With a software implementation, the operating system manages the disks of the array through the normal drive controller (IDE/ATA, SCSI, Fibre Channel, etc.). With present CPU speeds, software RAID can be faster than hardware RAID, though at the cost of using CPU power which might be best used for other tasks. One major exception is where the hardware implementation of RAID incorporates a battery backed-up write back cache which can speed up an application, such as an OLTP database server. In this case, the hardware RAID implementation flushes the write cache to secure storage to preserve data at a known point if there is a crash. The hardware
approach is faster than accessing the disk drive and limited by RAM speeds, the rate at which the cache can be mirror to another controller, the amount of cache and how fast it can flush the cache to disk. For this reason, battery-backed caching disk controllers are often recommended for high transaction rate database servers. In the same situation, the software solution is limited to no more flushes than the number of rotations or seeks per second of the drives. Another disadvantage of a pure software RAID is that, depending on the disk that fails and the boot arrangements in use, the computer may not be able to be rebooted until the array has been rebuilt.

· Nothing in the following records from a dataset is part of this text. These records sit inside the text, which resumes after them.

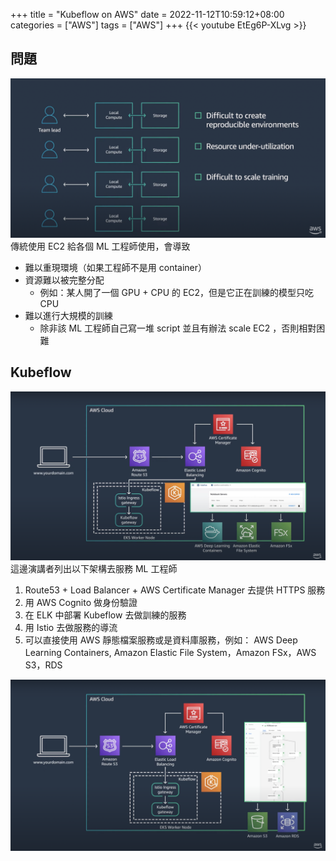 +++
title = "Kubeflow on AWS"
date = 2022-11-12T10:59:12+08:00
categories = ["AWS"]
tags = ["AWS"]
+++
{{< youtube EtEg6P-XLvg >}}

## 問題
![ML EC2 Architecture](/img/2022/11/MLEC2Architecture.png)
傳統使用 EC2 給各個 ML 工程師使用，會導致

 - 難以重現環境（如果工程師不是用 container）
 - 資源難以被完整分配
   - 例如：某人開了一個 GPU + CPU 的 EC2，但是它正在訓練的模型只吃 CPU
 - 難以進行大規模的訓練
   - 除非該 ML 工程師自己寫一堆 script 並且有辦法 scale EC2 ，否則相對困難
## Kubeflow
![EKS OpenSource Architecture](/img/2022/11/EKSOpenSourceArchitecture.png)
這邊演講者列出以下架構去服務 ML 工程師
1. Route53 + Load Balancer + AWS Certificate Manager 去提供 HTTPS 服務
2. 用 AWS Cognito 做身份驗證
3. 在 ELK 中部署 Kubeflow 去做訓練的服務
4. 用 Istio 去做服務的導流
5. 可以直接使用 AWS 靜態檔案服務或是資料庫服務，例如： AWS Deep Learning Containers, Amazon Elastic File System，Amazon FSx，AWS S3，RDS

![EKS with AWS Stateful](/img/2022/11/EKSwithAWSSStateful.png)
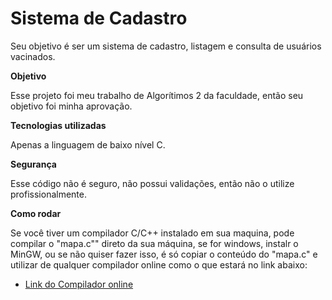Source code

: # Sistema de Cadastro

Seu objetivo é ser um sistema de cadastro, listagem e consulta de usuários vacinados.

**Objetivo**

Esse projeto foi meu trabalho de Algorítimos 2 da faculdade, então seu objetivo foi minha aprovação.

**Tecnologias utilizadas**

Apenas a linguagem de baixo nível C.

**Segurança**

Esse código não é seguro, não possui validações, então não o utilize profissionalmente.

**Como rodar**

Se você tiver um compilador C/C++ instalado em sua maquina, pode compilar o "mapa.c"" direto da sua máquina, se for windows, instalr o MinGW, ou se não quiser fazer isso, é só copiar o conteúdo do "mapa.c" e utilizar de qualquer compilador online como o que estará no link abaixo:

- [Link do Compilador online](https://www.onlinegdb.com/online_c_compiler)
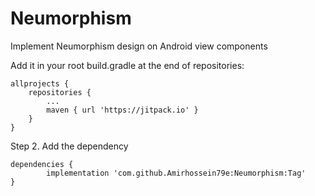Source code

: # Neumorphism
Implement Neumorphism design on Android view components

Add it in your root build.gradle at the end of repositories:

	allprojects {
		repositories {
			...
			maven { url 'https://jitpack.io' }
		}
	}
Step 2. Add the dependency

	dependencies {
	        implementation 'com.github.Amirhossein79e:Neumorphism:Tag'
	}
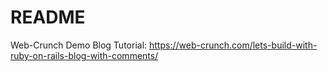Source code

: # README

Web-Crunch Demo Blog Tutorial: https://web-crunch.com/lets-build-with-ruby-on-rails-blog-with-comments/

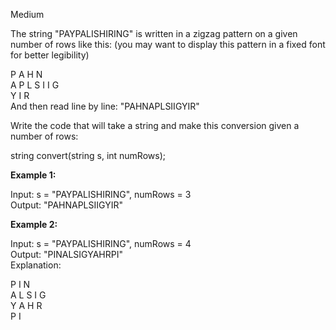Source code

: Medium

The string "PAYPALISHIRING" is written in a zigzag pattern on a given number of rows like this: (you may want to display this pattern in a fixed font for better legibility)

P   A   H   N  
A P L S I I G  
Y   I   R  
And then read line by line: "PAHNAPLSIIGYIR"  

Write the code that will take a string and make this conversion given a number of rows:

string convert(string s, int numRows);

**Example 1:**

Input: s = "PAYPALISHIRING", numRows = 3  
Output: "PAHNAPLSIIGYIR"  

**Example 2:**

Input: s = "PAYPALISHIRING", numRows = 4  
Output: "PINALSIGYAHRPI"  
Explanation:  

P     I    N  
A   L S  I G  
Y A   H R  
P     I
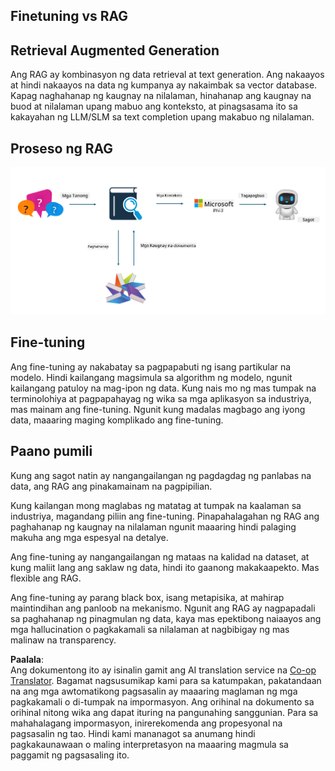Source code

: <!--
CO_OP_TRANSLATOR_METADATA:
{
  "original_hash": "e4e010400c2918557b36bb932a14004c",
  "translation_date": "2025-07-17T09:30:47+00:00",
  "source_file": "md/03.FineTuning/FineTuning_vs_RAG.md",
  "language_code": "tl"
}
-->
## Finetuning vs RAG

## Retrieval Augmented Generation

Ang RAG ay kombinasyon ng data retrieval at text generation. Ang nakaayos at hindi nakaayos na data ng kumpanya ay nakaimbak sa vector database. Kapag naghahanap ng kaugnay na nilalaman, hinahanap ang kaugnay na buod at nilalaman upang mabuo ang konteksto, at pinagsasama ito sa kakayahan ng LLM/SLM sa text completion upang makabuo ng nilalaman.

## Proseso ng RAG
![FinetuningvsRAG](../../../../translated_images/rag.2014adc59e6f6007bafac13e800a6cbc3e297fbb9903efe20a93129bd13987e9.tl.png)

## Fine-tuning
Ang fine-tuning ay nakabatay sa pagpapabuti ng isang partikular na modelo. Hindi kailangang magsimula sa algorithm ng modelo, ngunit kailangang patuloy na mag-ipon ng data. Kung nais mo ng mas tumpak na terminolohiya at pagpapahayag ng wika sa mga aplikasyon sa industriya, mas mainam ang fine-tuning. Ngunit kung madalas magbago ang iyong data, maaaring maging komplikado ang fine-tuning.

## Paano pumili
Kung ang sagot natin ay nangangailangan ng pagdagdag ng panlabas na data, ang RAG ang pinakamainam na pagpipilian.

Kung kailangan mong maglabas ng matatag at tumpak na kaalaman sa industriya, magandang piliin ang fine-tuning. Pinapahalagahan ng RAG ang paghahanap ng kaugnay na nilalaman ngunit maaaring hindi palaging makuha ang mga espesyal na detalye.

Ang fine-tuning ay nangangailangan ng mataas na kalidad na dataset, at kung maliit lang ang saklaw ng data, hindi ito gaanong makakaapekto. Mas flexible ang RAG.

Ang fine-tuning ay parang black box, isang metapisika, at mahirap maintindihan ang panloob na mekanismo. Ngunit ang RAG ay nagpapadali sa paghahanap ng pinagmulan ng data, kaya mas epektibong naiaayos ang mga hallucination o pagkakamali sa nilalaman at nagbibigay ng mas malinaw na transparency.

**Paalala**:  
Ang dokumentong ito ay isinalin gamit ang AI translation service na [Co-op Translator](https://github.com/Azure/co-op-translator). Bagamat nagsusumikap kami para sa katumpakan, pakatandaan na ang mga awtomatikong pagsasalin ay maaaring maglaman ng mga pagkakamali o di-tumpak na impormasyon. Ang orihinal na dokumento sa orihinal nitong wika ang dapat ituring na pangunahing sanggunian. Para sa mahahalagang impormasyon, inirerekomenda ang propesyonal na pagsasalin ng tao. Hindi kami mananagot sa anumang hindi pagkakaunawaan o maling interpretasyon na maaaring magmula sa paggamit ng pagsasaling ito.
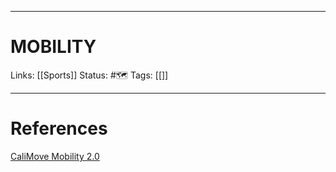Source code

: ___
# MOBILITY
Links: [[Sports]]
Status: #🗺️ 
Tags: [[]]
<!--- Created on: 2023.08.18, 10:57 --->
___

# References
[CaliMove Mobility 2.0](https://www.calimove.com/courses/enrolled/1467532)
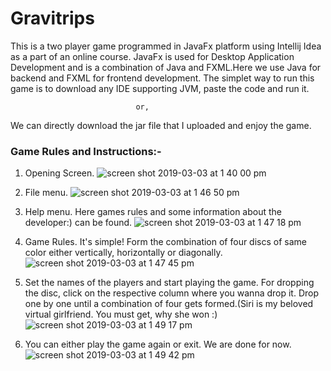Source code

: # Gravitrips

This is a two player game programmed in JavaFx platform using Intellij Idea as a part of an online course.
JavaFx is used for Desktop Application Development and is a combination of Java and FXML.Here we use Java for backend and FXML for frontend development.
The simplet way to run this game is to download any IDE supporting JVM, paste the code and run it. 

                                or,
                                
We can directly download the jar file that I uploaded and enjoy the game.


### Game Rules and Instructions:-

1) Opening Screen.
![screen shot 2019-03-03 at 1 40 00 pm](https://user-images.githubusercontent.com/31860248/53692655-e9119b00-3db9-11e9-8912-4b998bc9d335.png)



2) File menu. 
![screen shot 2019-03-03 at 1 46 50 pm](https://user-images.githubusercontent.com/31860248/53692767-6ab5f880-3dbb-11e9-952b-9eca00e4af70.png)



3) Help menu. Here games rules and some information about the developer:) can be found.
![screen shot 2019-03-03 at 1 47 18 pm](https://user-images.githubusercontent.com/31860248/53692771-84efd680-3dbb-11e9-81bb-70786cbe9823.png)



4) Game Rules. It's simple! Form the combination of four discs of same color either vertically, horizontally or diagonally.
![screen shot 2019-03-03 at 1 47 45 pm](https://user-images.githubusercontent.com/31860248/53692772-891bf400-3dbb-11e9-8075-8b4503da0098.png)



5) Set the names of the players and start playing the game. For dropping the disc, click on the respective column where you wanna drop it. Drop one by one until a combination of four gets formed.(Siri is my beloved virtual girlfriend. You must get, why she won :) 
![screen shot 2019-03-03 at 1 49 17 pm](https://user-images.githubusercontent.com/31860248/53692773-8c16e480-3dbb-11e9-80e5-65e9bcee359c.png)



6) You can either play the game again or exit. We are done for now.
![screen shot 2019-03-03 at 1 49 42 pm](https://user-images.githubusercontent.com/31860248/53692776-90430200-3dbb-11e9-902d-bfa363c1373b.png)


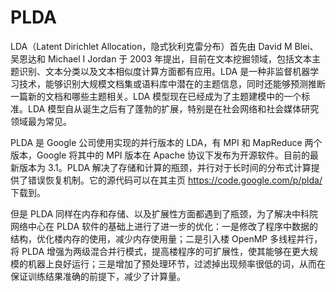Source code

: # PLDA
LDA（Latent Dirichlet Allocation，隐式狄利克雷分布）首先由 David M Blei、吴恩达和 Michael I Jordan 于 2003 年提出，目前在文本挖掘领域，包括文本主题识别、文本分类以及文本相似度计算方面都有应用。LDA 是一种非监督机器学习技术，能够识别大规模文档集或语料库中潜在的主题信息，同时还能够预测推断一篇新的文档和哪些主题相关。LDA 模型现在已经成为了主题建模中的一个标准。LDA 模型自从诞生之后有了蓬勃的扩展，特别是在社会网络和社会媒体研究领域最为常见。

PLDA 是 Google 公司使用实现的并行版本的 LDA，有 MPI 和 MapReduce 两个版本，Google 将其中的 MPI 版本在 Apache 协议下发布为开源软件。目前的最新版本为 3.1。PLDA 解决了存储和计算的瓶颈，并行对于长时间的分布式计算提供了错误恢复机制。它的源代码可以在其主页 https://code.google.com/p/plda/ 下载到。

但是 PLDA 同样在内存和存储、以及扩展性方面都遇到了瓶颈，为了解决中科院网络中心在 PLDA 软件的基础上进行了进一步的优化：一是修改了程序中数据的结构，优化楼内存的使用，减少内存使用量；二是引入楼 OpenMP 多线程并行，将 PLDA 增强为两级混合并行模式，提高楼程序的可扩展性，使其能够在更大规模的机器上良好运行；三是增加了预处理环节，过滤掉出现频率很低的词，从而在保证训练结果准确的前提下，减少了计算量。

A hardware implementation of RAID requires at a minimum a special-purpose RAID controller. On a desktop system, this may be a PCI expansion card, or might be a capability built in to the motherboard. In larger RAIDs, the controller and disks are usually housed in an external multi-bay enclosure. The disks may be IDE, ATA, SATA, SCSI, Fibre Channel, or any combination thereof. The controller links to the host computer(s) with one or more high-speed SCSI, Fibre Channel or iSCSI connections, either directly, or through a fabric, or is accessed as network attached storage. This controller handles the management of the disks, and performs parity calculations (needed for
many RAID levels). This option tends to provide better performance, and makes operating system support easier. Hardware implementations also typically support hot swapping, allowing failed drives to be replaced while the system is running. In rare cases hardware controllers have become faulty, which can result in data loss. Hybrid RAIDs have become very popular with the introduction of inexpensive hardware RAID controllers. The hardware is a normal disk controller that has no RAID features, but there is a boot-time application that allows users to set up RAIDs that are controlled via the BIOS. When any modern operating systems are used, they will need specialized RAID drivers that will make the array look like a single block device. Since these controllers actually do all calculations in software, not hardware, they are often called “fakeraids”. Unlike software RAID, these “fakeraids” typically cannot span multiple controllers.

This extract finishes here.